- **Saved data entries**:
[Start of Attachment]
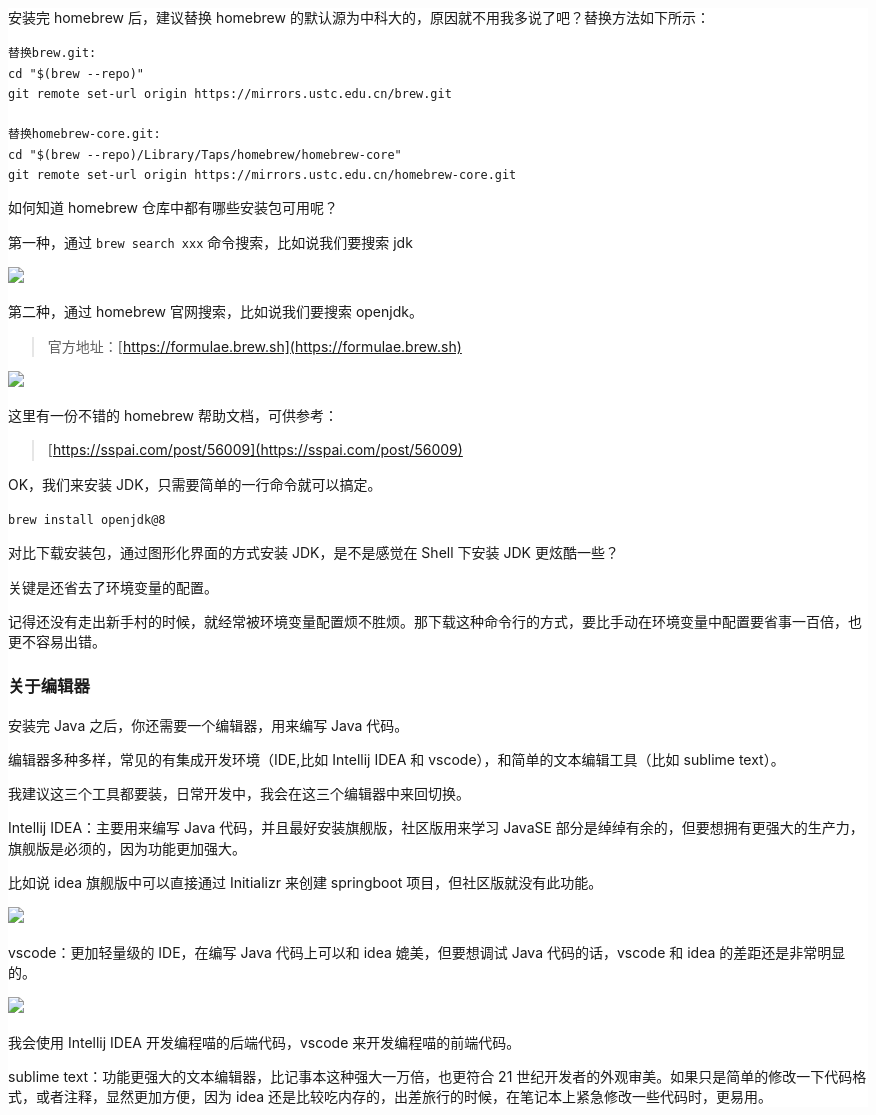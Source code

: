 安装完 homebrew 后，建议替换 homebrew 的默认源为中科大的，原因就不用我多说了吧？替换方法如下所示：

```
替换brew.git:
cd "$(brew --repo)"
git remote set-url origin https://mirrors.ustc.edu.cn/brew.git

替换homebrew-core.git:
cd "$(brew --repo)/Library/Taps/homebrew/homebrew-core"
git remote set-url origin https://mirrors.ustc.edu.cn/homebrew-core.git
```

如何知道 homebrew 仓库中都有哪些安装包可用呢？

第一种，通过 `brew search xxx` 命令搜索，比如说我们要搜索 jdk

![](https://cdn.jsdelivr.net/gh/thinkingme/thinkingme.github.io@master/images/gongju/Chocolatey-Homebrew-11bdc7b9-5060-4563-9e14-1bc9013882ce.png)

第二种，通过 homebrew 官网搜索，比如说我们要搜索 openjdk。

> 官方地址：[https://formulae.brew.sh](https://formulae.brew.sh)

![](https://cdn.jsdelivr.net/gh/thinkingme/thinkingme.github.io@master/images/gongju/Chocolatey-Homebrew-80b4318e-0491-4ebd-8047-7e4528426921.png)

这里有一份不错的 homebrew 帮助文档，可供参考：

> [https://sspai.com/post/56009](https://sspai.com/post/56009)

OK，我们来安装 JDK，只需要简单的一行命令就可以搞定。

`brew install openjdk@8`

对比下载安装包，通过图形化界面的方式安装 JDK，是不是感觉在 Shell 下安装 JDK 更炫酷一些？

关键是还省去了环境变量的配置。

记得还没有走出新手村的时候，就经常被环境变量配置烦不胜烦。那下载这种命令行的方式，要比手动在环境变量中配置要省事一百倍，也更不容易出错。

### 关于编辑器

安装完 Java 之后，你还需要一个编辑器，用来编写 Java 代码。

编辑器多种多样，常见的有集成开发环境（IDE,比如 Intellij IDEA 和 vscode），和简单的文本编辑工具（比如 sublime text）。

我建议这三个工具都要装，日常开发中，我会在这三个编辑器中来回切换。

Intellij IDEA：主要用来编写 Java 代码，并且最好安装旗舰版，社区版用来学习 JavaSE 部分是绰绰有余的，但要想拥有更强大的生产力，旗舰版是必须的，因为功能更加强大。

比如说 idea 旗舰版中可以直接通过 Initializr 来创建 springboot 项目，但社区版就没有此功能。

![](https://cdn.jsdelivr.net/gh/thinkingme/thinkingme.github.io@master/images/gongju/Chocolatey-Homebrew-d493229a-d62e-42cc-a6f0-7e3c0893a0c5.png)

vscode：更加轻量级的 IDE，在编写 Java 代码上可以和 idea 媲美，但要想调试 Java 代码的话，vscode 和 idea 的差距还是非常明显的。

![](https://cdn.jsdelivr.net/gh/thinkingme/thinkingme.github.io@master/images/gongju/Chocolatey-Homebrew-5e913932-58a8-415a-a1aa-30a7e0f2b8aa.png)

我会使用 Intellij IDEA 开发编程喵的后端代码，vscode 来开发编程喵的前端代码。

sublime text：功能更强大的文本编辑器，比记事本这种强大一万倍，也更符合 21 世纪开发者的外观审美。如果只是简单的修改一下代码格式，或者注释，显然更加方便，因为 idea 还是比较吃内存的，出差旅行的时候，在笔记本上紧急修改一些代码时，更易用。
[End of Attachment]
- **WHAT TO PRODUCE**:
Copy each line of the records that has "openjdk" in it.

- **ANSWER AREA**:
第二种，通过 homebrew 官网搜索，比如说我们要搜索 openjdk。
`brew install openjdk@8`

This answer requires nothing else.